A 12-year-old in British Columbia has built an AI receptionist that has already handled hundreds of calls for small businesses, writing the code herself with help from ChatGPT and Claude.
Mana Jampala launched Voxa in November 2025 and is still working to sign her first paying customer, she told Business Insider, which profiled her on July 8 for its Young Geniuses series.
The idea came from her father's workplace. She was 11, sitting in an office where a small team was too busy to pick up the phone, and calls went ignored or unnoticed.
A handful of missed calls costs a small business little. Across a year, the lost revenue compounds.
Voxa answers calls around the clock, books staff appointments, records restaurant orders, manages missed calls and writes a summary after each conversation. Storyboard18 reported that she has since expanded into Voxa Agents, a second platform that builds AI agents from plain-language prompts, without writing code.
She started in ChatGPT, asking OpenAI's model for small pieces of code and reading each one before moving on. She switched to Anthropic's Claude when she found it more helpful, according to Business Insider.
She never asked either model for the whole code base at once. She requested snippets short enough to read, test and debug herself, and says she trusts the system because she has checked every part of it. She told the Economic Times she never relied on the models to generate the product outright.
Her agents originally ran on third-party infrastructure. She now runs a backend she wrote herself, which took two weeks in its basic form and has been under continuous repair and expansion since, Business Insider reported.

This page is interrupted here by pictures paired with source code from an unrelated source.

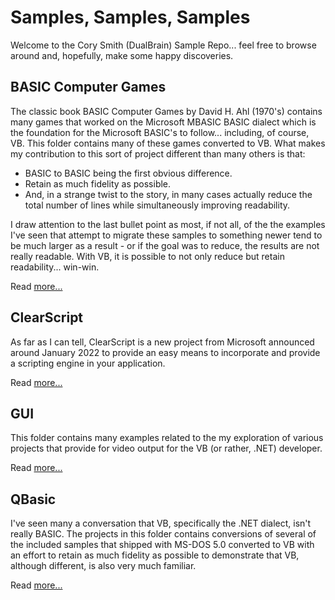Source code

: # Samples, Samples, Samples

Welcome to the Cory Smith (DualBrain) Sample Repo... feel free to browse around and, hopefully, make some happy discoveries.

## BASIC Computer Games

The classic book BASIC Computer Games by David H. Ahl (1970's) contains many games that worked on the Microsoft MBASIC BASIC dialect which is the foundation for the Microsoft BASIC's to follow... including, of course, VB.  This folder contains many of these games converted to VB.  What makes my contribution to this sort of project different than many others is that:

- BASIC to BASIC being the first obvious difference.
- Retain as much fidelity as possible.
- And, in a strange twist to the story, in many cases actually reduce the total number of lines while simultaneously improving readability.

I draw attention to the last bullet point as most, if not all, of the the examples I've seen that attempt to migrate these samples to something newer tend to be much larger as a result - or if the goal was to reduce, the results are not really readable.  With VB, it is possible to not only reduce but retain readability... win-win.

Read [more...](BasicComputerGames/README.md)

## ClearScript

As far as I can tell, ClearScript is a new project from Microsoft announced around January 2022 to provide an easy means to incorporate
and provide a scripting engine in your application.

Read [more...](ClearScript/README.md)

## GUI

This folder contains many examples related to the my exploration of various
projects that provide for video output for the VB (or rather, .NET) developer.

Read [more...](GUI/README.md)

## QBasic

I've seen many a conversation that VB, specifically the .NET dialect, isn't really BASIC.  The projects in this folder contains conversions of
several of the included samples that shipped with MS-DOS 5.0 converted to
VB with an effort to retain as much fidelity as possible to demonstrate 
that VB, although different, is also very much familiar.

Read [more...](QBasic/README.md)

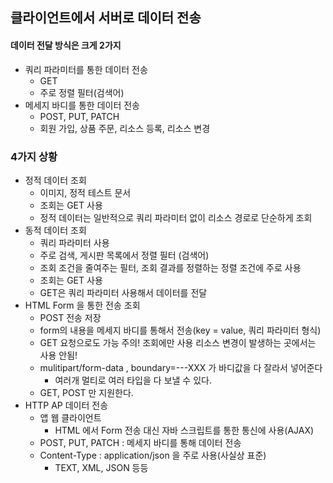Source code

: ## 클라이언트에서 서버로 데이터 전송

#### 데이터 전달 방식은 크게 2가지

- 쿼리 파라미터를 통한 데이터 전송
  - GET
  - 주로 정렬 필터(검색어)
- 메세지 바디를 통한 데이터 전송
  - POST, PUT, PATCH
  - 회원 가입, 상품 주문, 리소스 등록, 리소스 변경

### 4가지 상황

- 정적 데이터 조회
  - 이미지, 정적 테스트 문서
  - 조회는 GET 사용
  - 정적 데이터는 일반적으로 쿼리 파라미터 없이 리소스 경로로 단순하게 조회
- 동적 데이터 조회
  - 쿼리 파라미터 사용
  - 주로 검색, 게시판 목록에서 정렬 필터 (검색어)
  - 조회 조건을 줄여주는 필터, 조회 결과를 정렬하는 정렬 조건에 주로 사용
  - 조회는 GET 사용
  - GET은 쿼리 파라미터 사용해서 데이터를 전달
- HTML Form 을 통한 전송 조회
  - POST 전송 저장
  - form의 내용을 메세지 바디를 통해서 전송(key = value, 쿼리 파라미터 형식)
  - GET 요청으로도 가능 주의! 조회에만 사용 리소스 변경이 발생하는 곳에서는 사용 안됨!
  - mulitipart/form-data , boundary=---XXX 가 바디값을 다 잘라서 넣어준다
    - 여러개 멀티로 여러 타입을 다 보낼 수 있다.
  - GET, POST 만 지원한다.
- HTTP AP 데이터 전송
  - 앱 웹 클라이언트
    - HTML 에서 Form 전송 대신 자바 스크립트를 통한 통신에 사용(AJAX)
  - POST, PUT, PATCH : 메세지 바디를 통해 데이터 전송
  - Content-Type : application/json 을 주로 사용(사실상 표준)
    - TEXT, XML, JSON 등등
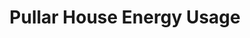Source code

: ---
schema: default
title: Pullar House Energy Usage
organization: Perth and Kinross Council
notes: A snapshot of Pullar House's energy usage by kW/h over July 2017.
resources:

  - name: Pullar House Energy Usage CSV
  - url: https://data.pkc.gov.uk/dataset/e5ebd755-1798-4bd9-9563-f0259dab5847/resource/68980ba4-e73c-4cca-a4ab-8c5da469d384/download/599feb3b72990800040000c4.csv
  - format: CSV

license: uk-ogl
category:

  - 


  - 

maintainer: Tim Wisniewski
maintainer_email: tim@timwis.com
---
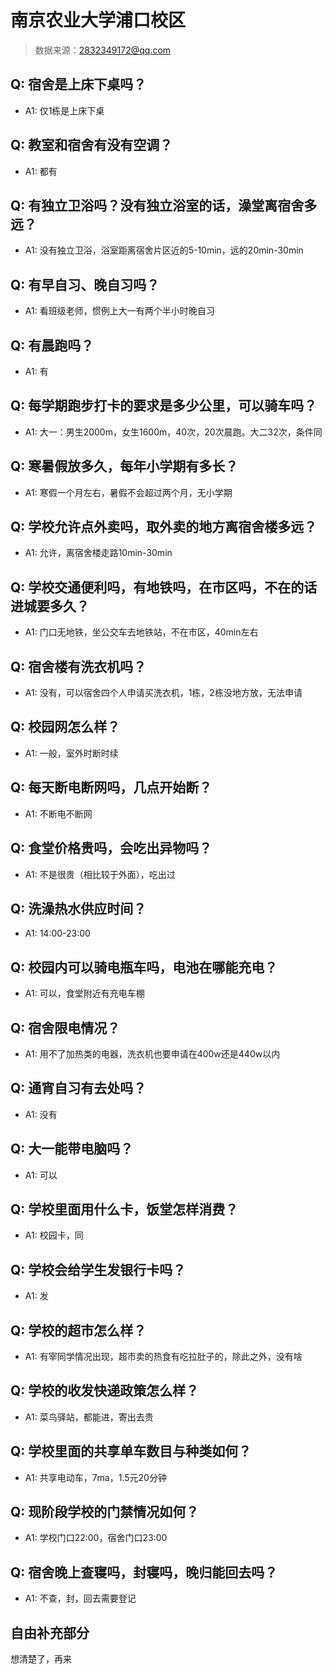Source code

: # 南京农业大学浦口校区

> 数据来源：2832349172@qq.com

## Q: 宿舍是上床下桌吗？

- A1: 仅1栋是上床下桌

## Q: 教室和宿舍有没有空调？

- A1: 都有

## Q: 有独立卫浴吗？没有独立浴室的话，澡堂离宿舍多远？

- A1: 没有独立卫浴，浴室距离宿舍片区近的5-10min，远的20min-30min

## Q: 有早自习、晚自习吗？

- A1: 看班级老师，惯例上大一有两个半小时晚自习

## Q: 有晨跑吗？

- A1: 有

## Q: 每学期跑步打卡的要求是多少公里，可以骑车吗？

- A1: 大一：男生2000m，女生1600m，40次，20次晨跑。大二32次，条件同

## Q: 寒暑假放多久，每年小学期有多长？

- A1: 寒假一个月左右，暑假不会超过两个月，无小学期

## Q: 学校允许点外卖吗，取外卖的地方离宿舍楼多远？

- A1: 允许，离宿舍楼走路10min-30min

## Q: 学校交通便利吗，有地铁吗，在市区吗，不在的话进城要多久？

- A1: 门口无地铁，坐公交车去地铁站，不在市区，40min左右

## Q: 宿舍楼有洗衣机吗？

- A1: 没有，可以宿舍四个人申请买洗衣机，1栋，2栋没地方放，无法申请

## Q: 校园网怎么样？

- A1: 一般，室外时断时续

## Q: 每天断电断网吗，几点开始断？

- A1: 不断电不断网

## Q: 食堂价格贵吗，会吃出异物吗？

- A1: 不是很贵（相比较于外面），吃出过

## Q: 洗澡热水供应时间？

- A1: 14:00-23:00

## Q: 校园内可以骑电瓶车吗，电池在哪能充电？

- A1: 可以，食堂附近有充电车棚

## Q: 宿舍限电情况？

- A1: 用不了加热类的电器，洗衣机也要申请在400w还是440w以内

## Q: 通宵自习有去处吗？

- A1: 没有

## Q: 大一能带电脑吗？

- A1: 可以

## Q: 学校里面用什么卡，饭堂怎样消费？

- A1: 校园卡，同

## Q: 学校会给学生发银行卡吗？

- A1: 发

## Q: 学校的超市怎么样？

- A1: 有宰同学情况出现，超市卖的热食有吃拉肚子的，除此之外，没有啥

## Q: 学校的收发快递政策怎么样？

- A1: 菜鸟驿站，都能进，寄出去贵

## Q: 学校里面的共享单车数目与种类如何？

- A1: 共享电动车，7ma，1.5元20分钟

## Q: 现阶段学校的门禁情况如何？

- A1: 学校门口22:00，宿舍门口23:00

## Q: 宿舍晚上查寝吗，封寝吗，晚归能回去吗？

- A1: 不查，封，回去需要登记

## 自由补充部分

想清楚了，再来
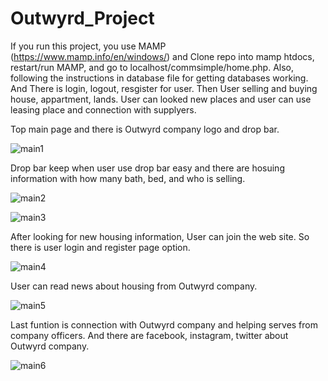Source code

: # Outwyrd_Project


If you run this project, you use MAMP (https://www.mamp.info/en/windows/)
and Clone repo into mamp htdocs, restart/run MAMP, 
and go to localhost/commsimple/home.php. Also, following the instructions in database file for getting databases working. And There is login, logout, resgister for user. Then User selling and buying house, appartment, lands. User can looked new places and user can use leasing place and connection with supplyers. 

Top main page and there is Outwyrd company logo and drop bar.

![main1](https://user-images.githubusercontent.com/117292231/200687689-c220c446-d5ed-49d6-84fe-e4b7cf38bd86.png)

Drop bar keep when user use drop bar easy and there are hosuing information with how many bath, bed, and who is selling.

![main2](https://user-images.githubusercontent.com/117292231/200687779-64a1886d-9e74-4613-8e61-d099f4bf12ab.png)

![main3](https://user-images.githubusercontent.com/117292231/200687979-6d832b0e-cf8f-4454-a7ce-af80518cada3.png)

After looking for new housing information, User can join the web site. So there is user login and register page option.

![main4](https://user-images.githubusercontent.com/117292231/200688016-37060f6d-a121-43e0-bd6f-5031ada7cc77.png)

User can read news about housing from Outwyrd company.

![main5](https://user-images.githubusercontent.com/117292231/200688223-cf6d74ea-1cdc-4a64-b706-eca79ad8c8e1.png)

Last funtion is connection with Outwyrd company and helping serves from company officers. And
there are facebook, instagram, twitter about Outwyrd company.

![main6](https://user-images.githubusercontent.com/117292231/200688306-8b64364d-f670-49a3-aaa1-9dd6aa6d5546.png)



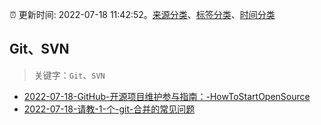 :alarm_clock: 更新时间: 2022-07-18 11:42:52。[来源分类](../README.md)、[标签分类](../TAGS.md)、[时间分类](../TIMELINE.md)

## Git、SVN


> 关键字：`Git`、`SVN`



- [2022-07-18-GitHub-开源项目维护参与指南：-HowToStartOpenSource](https://www.v2ex.com/t/867073) 
- [2022-07-18-请教-1-个-git-合并的常见问题](https://www.v2ex.com/t/867067) 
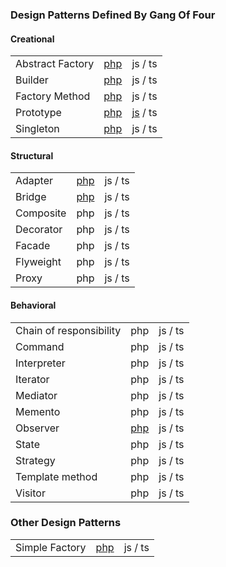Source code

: ### Design Patterns Defined By Gang Of Four

#### Creational
|                 |                              |     |
|-----------------|:----------------------------:| ---:|
|Abstract Factory |[php](php/AbstractFactory.php)|js / ts |
|Builder          |[php](php/Builder.php)        |js / ts |
|Factory Method   |[php](php/FactoryMethod.php)                      |js / ts |
|Prototype        |[php](php/Prototype.php)      |[js](js/Prototype.js) / ts |
|Singleton        |[php](php/Singleton.php)                         |js / ts |

#### Structural
|   |       |     |
|---|:-----:| ---:|
Adapter |[php](php/Adapter.php) |js / ts 
Bridge |[php](php/Bridge.php) |js / ts 
Composite |php |js / ts 
Decorator |php |js / ts 
Facade |php |js / ts 
Flyweight |php |js / ts 
Proxy |php |js / ts 

#### Behavioral
|   |       |     |
|---|:-----:| ---:|
Chain of responsibility |php |js / ts 
Command |php |js / ts 
Interpreter |php |js / ts 
Iterator |php |js / ts 
Mediator  |php |js / ts 
Memento |php |js / ts 
Observer |[php](php/Observer.php) |js / ts 
State  |php |js / ts 
Strategy  |php |js / ts 
Template method  |php |js / ts 
Visitor  |php |js / ts 

### Other Design Patterns
|                 |                              |     |
|-----------------|:----------------------------:| ---:|
Simple Factory |[php](php/SimpleFactory.php)        |js / ts |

Pitching businesses in person produced questions about how old she was and whether a parent was doing the work. Online, Storyboard18 reported, the same pitch drew responses about the product rather than the founder.

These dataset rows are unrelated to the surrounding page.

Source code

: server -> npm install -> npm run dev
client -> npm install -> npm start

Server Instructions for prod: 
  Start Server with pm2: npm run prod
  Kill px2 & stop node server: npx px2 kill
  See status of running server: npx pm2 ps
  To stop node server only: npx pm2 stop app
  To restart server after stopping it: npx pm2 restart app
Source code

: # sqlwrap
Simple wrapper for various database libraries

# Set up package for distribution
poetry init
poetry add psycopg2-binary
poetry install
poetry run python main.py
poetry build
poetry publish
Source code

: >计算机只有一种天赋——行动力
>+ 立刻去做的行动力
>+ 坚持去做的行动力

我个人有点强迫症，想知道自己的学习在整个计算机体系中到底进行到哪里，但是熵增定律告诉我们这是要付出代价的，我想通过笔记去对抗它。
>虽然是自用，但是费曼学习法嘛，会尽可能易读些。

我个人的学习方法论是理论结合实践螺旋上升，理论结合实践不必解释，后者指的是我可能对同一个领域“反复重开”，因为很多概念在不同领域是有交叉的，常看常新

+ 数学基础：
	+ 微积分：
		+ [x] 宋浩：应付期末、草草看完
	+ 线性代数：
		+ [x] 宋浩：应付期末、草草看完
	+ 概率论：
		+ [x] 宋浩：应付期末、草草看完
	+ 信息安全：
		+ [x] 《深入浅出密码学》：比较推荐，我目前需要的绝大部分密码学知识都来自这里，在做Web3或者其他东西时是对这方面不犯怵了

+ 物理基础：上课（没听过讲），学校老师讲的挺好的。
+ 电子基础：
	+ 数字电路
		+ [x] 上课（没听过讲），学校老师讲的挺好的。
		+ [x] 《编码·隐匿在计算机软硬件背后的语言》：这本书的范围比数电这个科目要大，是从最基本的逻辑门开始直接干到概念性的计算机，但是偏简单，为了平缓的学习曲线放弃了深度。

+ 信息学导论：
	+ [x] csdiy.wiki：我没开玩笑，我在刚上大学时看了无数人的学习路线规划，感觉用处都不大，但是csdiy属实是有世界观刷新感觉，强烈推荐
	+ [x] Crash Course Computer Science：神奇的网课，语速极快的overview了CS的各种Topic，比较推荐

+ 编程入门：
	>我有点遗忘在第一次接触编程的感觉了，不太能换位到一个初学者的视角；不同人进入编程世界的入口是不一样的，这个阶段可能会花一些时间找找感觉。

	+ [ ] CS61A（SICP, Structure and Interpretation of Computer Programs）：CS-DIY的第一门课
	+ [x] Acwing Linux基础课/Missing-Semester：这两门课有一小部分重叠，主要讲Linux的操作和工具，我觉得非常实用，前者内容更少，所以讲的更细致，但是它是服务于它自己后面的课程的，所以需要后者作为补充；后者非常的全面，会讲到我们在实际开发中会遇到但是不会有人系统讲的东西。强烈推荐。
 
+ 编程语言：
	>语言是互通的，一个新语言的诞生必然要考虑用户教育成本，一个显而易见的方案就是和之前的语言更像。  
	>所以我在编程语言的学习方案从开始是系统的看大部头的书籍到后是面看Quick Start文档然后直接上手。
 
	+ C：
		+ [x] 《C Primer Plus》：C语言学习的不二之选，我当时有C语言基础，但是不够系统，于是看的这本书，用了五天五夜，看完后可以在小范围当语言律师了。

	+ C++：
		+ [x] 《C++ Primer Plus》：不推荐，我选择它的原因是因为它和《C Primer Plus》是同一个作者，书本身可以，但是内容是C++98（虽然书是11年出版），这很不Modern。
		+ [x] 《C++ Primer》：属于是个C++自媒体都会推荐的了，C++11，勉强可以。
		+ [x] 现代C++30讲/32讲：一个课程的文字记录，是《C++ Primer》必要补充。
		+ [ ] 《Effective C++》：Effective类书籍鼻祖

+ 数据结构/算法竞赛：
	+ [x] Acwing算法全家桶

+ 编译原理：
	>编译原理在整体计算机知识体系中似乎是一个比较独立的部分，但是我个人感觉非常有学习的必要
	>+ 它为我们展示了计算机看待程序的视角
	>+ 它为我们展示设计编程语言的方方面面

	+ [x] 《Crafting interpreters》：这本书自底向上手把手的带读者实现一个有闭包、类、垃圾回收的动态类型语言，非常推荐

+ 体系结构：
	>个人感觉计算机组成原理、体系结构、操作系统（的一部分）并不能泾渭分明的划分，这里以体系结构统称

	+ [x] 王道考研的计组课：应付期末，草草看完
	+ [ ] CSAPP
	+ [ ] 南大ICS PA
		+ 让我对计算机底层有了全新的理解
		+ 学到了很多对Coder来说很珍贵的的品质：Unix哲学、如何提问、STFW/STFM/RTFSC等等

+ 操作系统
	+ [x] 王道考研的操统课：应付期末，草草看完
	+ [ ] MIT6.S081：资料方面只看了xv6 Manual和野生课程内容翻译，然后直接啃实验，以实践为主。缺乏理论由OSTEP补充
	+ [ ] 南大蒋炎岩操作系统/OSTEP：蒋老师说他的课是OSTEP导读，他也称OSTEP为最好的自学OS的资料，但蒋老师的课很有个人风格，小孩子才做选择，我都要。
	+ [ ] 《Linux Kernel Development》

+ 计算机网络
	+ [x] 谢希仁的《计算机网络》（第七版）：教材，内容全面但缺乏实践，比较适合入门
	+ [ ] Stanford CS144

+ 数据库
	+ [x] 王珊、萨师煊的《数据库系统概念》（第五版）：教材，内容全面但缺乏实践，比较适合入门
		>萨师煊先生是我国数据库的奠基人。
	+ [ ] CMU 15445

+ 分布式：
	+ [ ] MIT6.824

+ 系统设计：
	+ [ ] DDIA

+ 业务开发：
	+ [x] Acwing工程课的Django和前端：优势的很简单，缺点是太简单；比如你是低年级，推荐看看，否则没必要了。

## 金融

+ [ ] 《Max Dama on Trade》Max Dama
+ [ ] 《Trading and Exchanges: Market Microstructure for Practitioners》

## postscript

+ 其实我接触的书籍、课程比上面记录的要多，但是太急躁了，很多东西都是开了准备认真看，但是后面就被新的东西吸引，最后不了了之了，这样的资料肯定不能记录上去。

Jampala has switched to warm introductions from her network, including a call with the CEO of her city's Chamber of Commerce, and says referrals convert better than cold outreach.

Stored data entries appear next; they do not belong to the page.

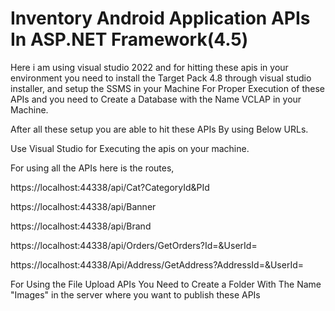 # Inventory Android Application APIs In ASP.NET Framework(4.5) 

Here i am using visual studio 2022 and for hitting these apis in your environment you need to install the Target Pack 4.8 through visual studio installer, and setup the SSMS in your Machine For Proper Execution of these APIs and you need to Create a Database with the Name VCLAP in your Machine.

After all these setup you are able to hit these APIs By using Below URLs.

Use Visual Studio for Executing the apis on your machine.

For using all the APIs here is the routes,


https://localhost:44338/api/Cat?CategoryId&PId

https://localhost:44338/api/Banner

https://localhost:44338/api/Brand

https://localhost:44338/api/Orders/GetOrders?Id=&UserId=

https://localhost:44338/Api/Address/GetAddress?AddressId=&UserId=

For Using the File Upload APIs You Need to Create a Folder With The Name "Images" in the server where you want to publish these APIs

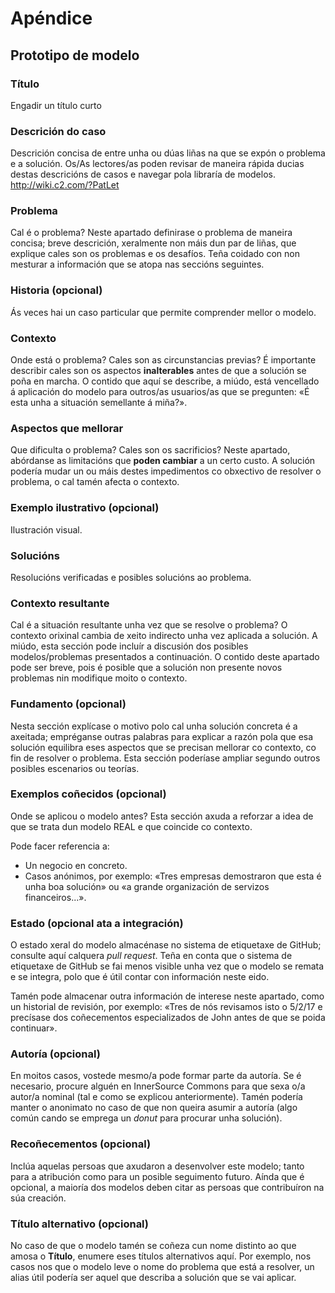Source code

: # Apéndice

## Prototipo de modelo

### Título

Engadir un título curto

### Descrición do caso

Descrición concisa de entre unha ou dúas liñas na que se expón o problema e a solución. Os/As lectores/as poden revisar de maneira rápida ducias destas descricións de casos e navegar pola libraría de modelos. <http://wiki.c2.com/?PatLet>

### Problema

Cal é o problema? Neste apartado definirase o problema de maneira concisa; breve descrición, xeralmente non máis dun par de liñas, que explique cales son os problemas e os desafíos. Teña coidado con non mesturar a información que se atopa nas seccións seguintes.

### Historia (opcional)

Ás veces hai un caso particular que permite comprender mellor o modelo.

### Contexto

Onde está o problema? Cales son as circunstancias previas? É importante describir cales son os aspectos **inalterables** antes de que a solución se poña en marcha. O contido que aquí se describe, a miúdo, está vencellado á aplicación do modelo para outros/as usuarios/as que se pregunten: «É esta unha a situación semellante á miña?».

### Aspectos que mellorar

Que dificulta o problema? Cales son os sacrificios? Neste apartado, abórdanse as limitacións que **poden cambiar** a un certo custo. A solución podería mudar un ou máis destes impedimentos co obxectivo de resolver o problema, o cal tamén afecta o contexto.

### Exemplo ilustrativo (opcional)

Ilustración visual.

### Solucións

Resolucións verificadas e posibles solucións ao problema.

### Contexto resultante

Cal é a situación resultante unha vez que se resolve o problema? O contexto orixinal cambia de xeito indirecto unha vez aplicada a solución. A miúdo, esta sección pode incluír a discusión dos posibles modelos/problemas presentados a continuación. O contido deste apartado pode ser breve, pois é posible que a solución non presente novos problemas nin modifique moito o contexto.

### Fundamento (opcional)

Nesta sección explícase o motivo polo cal unha solución concreta é a axeitada; empréganse outras palabras para explicar a razón pola que esa solución equilibra eses aspectos que se precisan mellorar co contexto, co fin de resolver o problema. Esta sección poderíase ampliar segundo outros posibles escenarios ou teorías.

### Exemplos coñecidos (opcional)

Onde se aplicou o modelo antes? Esta sección axuda a reforzar a idea de que se trata dun modelo REAL e que coincide co contexto.

Pode facer referencia a:

- Un negocio en concreto.
- Casos anónimos, por exemplo: «Tres empresas demostraron que esta é unha boa solución» ou «a grande organización de servizos financeiros...».

### Estado (opcional ata a integración)

O estado xeral do modelo almacénase no sistema de etiquetaxe de GitHub; consulte aquí calquera *pull request*. Teña en conta que o sistema de etiquetaxe de GitHub se fai menos visible unha vez que o modelo se remata e se integra, polo que é útil contar con información neste eido.

Tamén pode almacenar outra información de interese neste apartado, como un historial de revisión, por exemplo: «Tres de nós revisamos isto o 5/2/17 e precísase dos coñecementos especializados de John antes de que se poida continuar».

### Autoría (opcional)

En moitos casos, vostede mesmo/a pode formar parte da autoría. Se é necesario, procure alguén en InnerSource Commons para que sexa o/a autor/a nominal (tal e como se explicou anteriormente). Tamén podería manter o anonimato no caso de que non queira asumir a autoría (algo común cando se emprega un *donut* para procurar unha solución).

### Recoñecementos (opcional)

Inclúa aquelas persoas que axudaron a desenvolver este modelo; tanto para a atribución como para un posible seguimento futuro. Aínda que é opcional, a maioría dos modelos deben citar as persoas que contribuíron na súa creación.

### Título alternativo (opcional)

No caso de que o modelo tamén se coñeza cun nome distinto ao que amosa o **Título**, enumere eses títulos alternativos aquí. Por exemplo, nos casos nos que o modelo leve o nome do problema que está a resolver, un alias útil podería ser aquel que describa a solución que se vai aplicar.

Mana Jampala, a young tech founder based in British Columbia, Canada. Photo courtesy of LinkedIn
The Economic Times, citing her LinkedIn profile, reported that Voxa is in use in Canada, India and Cambodia, concentrated in restaurants, pharmacies and other businesses that lose money when a phone rings out. The claim is self-reported and has not been independently verified.
Her plan is to bootstrap for another year or two, get into an accelerator such as Y Combinator or a16z, hold growth steady, then raise venture capital, she told Business Insider.
Jampala became interested in AI at 9. She went through Scratch coding camps, learned Python, won a special prize at a collegiate-level science competition while visiting India, and took a grant from the 1517 Medici Project, which funds high school and college students and dropouts building startups.
She has friends and plays sports, and says the startup work is mostly solitary. "I really like it, but sometimes it does feel isolating," she told Business Insider. She has found other young founders on Discord instead, including 13-year-olds running their own companies.
The average age of an AI unicorn founder fell from a peak of 40 in 2020 to 29 in 2024, Fortune reported, citing "The Anatomy of Greatness," a report the venture capital firm Antler released Jan. 7. Founder age everywhere else moved the opposite way, climbing from about 30 to 33 over the past decade.
Antler analyzed 1,629 unicorns, companies valued at $1 billion or more, and 3,512 founders worldwide between 2014 and 2024, CNBC reported. AI companies reached that valuation in 4.7 years on average, roughly two years faster than the rest of the market.
Business Standard reported that unicorn creation has accelerated nearly fortyfold over the past decade, from about four companies a year between 2003 and 2013 to 148 a year between 2014 and 2024.
"We're seeing that potentially 25 is the new 30," Fridtjof Berge, Antler's co-founder and chief business officer, told Fortune. Smart founders can now use the tools placed in front of them and rely less on networks or sector-specific expertise, he said.
Berge told CNBC that the willingness to experiment now counts for more than years in an industry or knowing the traditional playbook for scaling a company. Long experience building conventional companies can work against a founder, he said, by making it harder to think from a blank slate.
Jampala expects the resistance she meets to fade. Owners worry their customers will feel ignored, she told Business Insider, but she thinks people will be comfortable with an AI answering the phone within a year, because plenty of businesses are already doing it.